▶ **TASK**:
Across the whole listing, state how many lines include "packagist". Add nothing to that number.
---------- DATA FOR PROCESSING
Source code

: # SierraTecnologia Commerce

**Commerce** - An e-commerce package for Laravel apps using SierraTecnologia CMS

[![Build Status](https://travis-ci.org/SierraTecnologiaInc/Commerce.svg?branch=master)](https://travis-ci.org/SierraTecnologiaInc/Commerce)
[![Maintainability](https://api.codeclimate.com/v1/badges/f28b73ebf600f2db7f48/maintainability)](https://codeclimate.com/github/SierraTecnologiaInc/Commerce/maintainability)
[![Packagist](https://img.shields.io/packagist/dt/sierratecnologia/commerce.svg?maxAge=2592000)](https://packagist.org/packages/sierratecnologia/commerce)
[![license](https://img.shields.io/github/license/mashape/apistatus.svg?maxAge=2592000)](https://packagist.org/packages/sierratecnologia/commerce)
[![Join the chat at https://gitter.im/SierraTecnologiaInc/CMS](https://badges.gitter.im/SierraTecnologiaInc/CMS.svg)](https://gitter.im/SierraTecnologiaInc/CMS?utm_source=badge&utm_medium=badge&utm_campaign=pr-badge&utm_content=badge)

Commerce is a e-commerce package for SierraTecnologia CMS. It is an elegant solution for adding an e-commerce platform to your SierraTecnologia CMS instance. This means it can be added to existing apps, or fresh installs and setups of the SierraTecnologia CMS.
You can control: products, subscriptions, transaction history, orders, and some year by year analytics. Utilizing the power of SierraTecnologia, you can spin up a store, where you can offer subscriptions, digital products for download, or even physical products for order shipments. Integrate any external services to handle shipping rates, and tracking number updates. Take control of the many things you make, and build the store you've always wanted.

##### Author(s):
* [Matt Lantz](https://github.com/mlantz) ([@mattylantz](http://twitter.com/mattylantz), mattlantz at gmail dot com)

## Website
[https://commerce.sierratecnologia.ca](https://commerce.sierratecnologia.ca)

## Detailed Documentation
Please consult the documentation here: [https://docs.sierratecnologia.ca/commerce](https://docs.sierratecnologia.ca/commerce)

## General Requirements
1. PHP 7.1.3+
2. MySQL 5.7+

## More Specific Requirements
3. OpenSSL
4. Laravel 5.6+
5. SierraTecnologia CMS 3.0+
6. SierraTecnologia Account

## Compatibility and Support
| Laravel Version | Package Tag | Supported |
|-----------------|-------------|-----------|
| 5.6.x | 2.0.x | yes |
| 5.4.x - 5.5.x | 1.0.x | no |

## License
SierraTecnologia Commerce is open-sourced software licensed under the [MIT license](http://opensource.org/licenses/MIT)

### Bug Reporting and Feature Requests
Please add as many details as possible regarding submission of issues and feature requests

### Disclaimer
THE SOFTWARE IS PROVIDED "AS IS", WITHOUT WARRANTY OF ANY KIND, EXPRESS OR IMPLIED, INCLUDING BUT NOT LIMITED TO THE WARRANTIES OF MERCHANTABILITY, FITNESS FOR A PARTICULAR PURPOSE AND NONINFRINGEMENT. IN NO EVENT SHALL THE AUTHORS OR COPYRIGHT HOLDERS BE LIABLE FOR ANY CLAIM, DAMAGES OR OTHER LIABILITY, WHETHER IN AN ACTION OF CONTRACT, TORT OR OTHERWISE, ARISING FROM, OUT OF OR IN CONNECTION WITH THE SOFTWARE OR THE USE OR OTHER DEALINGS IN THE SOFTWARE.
--------------------
▶ **FINISHED TASK**:
2